D.C. protest seeks end to mountaintop removal

Environmentalists protested today in Washington to urge the Obama administration to end mountaintop-removal coal mining. Frederic J. Frommer of The Associated Press estimated the crowd at several hundred "mostly youthful ralliers" who carried posters and heard folk music from the stage at Freedom Plaza, a few blocks from the White House. (Photo by Chad Berry, director of the Loyal Jones Appalachian Center at Berea College, of Berea students attending protest)

Patrick Reis of Environment & Energy News estimates the crowd at 1,000 and reports that National Park Police arrested more than 100 people who broke away from the main group to sit in front of the White House. They included James Hansen of NASA, a leading global-warming theorist who has "called for civil disobedience to protest government inaction to address climate change" and argued that "the science on the practice unequivocally demonstrated it was poisoning water supplies," Reis reports.

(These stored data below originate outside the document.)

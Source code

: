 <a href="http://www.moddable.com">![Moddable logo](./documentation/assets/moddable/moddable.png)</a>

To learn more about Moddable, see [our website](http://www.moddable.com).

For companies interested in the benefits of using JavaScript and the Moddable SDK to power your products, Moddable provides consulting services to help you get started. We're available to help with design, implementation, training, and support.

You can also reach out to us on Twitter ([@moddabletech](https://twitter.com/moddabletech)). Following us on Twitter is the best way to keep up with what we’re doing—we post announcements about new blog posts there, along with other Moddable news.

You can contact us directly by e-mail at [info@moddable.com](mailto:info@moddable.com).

Hansen said, "Mountaintop removal, providing only a small fraction of our energy, can and should be abolished." (Read more; subscription required)

Some protesters carried posters or small white crosses with messages such as "water pollution" and "corporate greed," AP reports, noting that coal operators say mountaintop removal is the most efficient way to reach some reserves, supports tens of thousands of jobs and provides coal for electric power plants across much of the South and East. They had a pro-coal rally near the Capitol two weeks ago. (Read more)

UPDATE 9/28: "The United States Park Police initially estimated that more than 100 people were arrested for disobeying official orders and crossing a police line," during protests, James R. Carroll of the Courier-Journal reports. "A firm number of arrests was still being tallied Monday night." Sarah Blanton, 27, of Berea, a member of Kentuckians for the Commonwealth, said the marchers "want to show President Obama we mean business." (Read more)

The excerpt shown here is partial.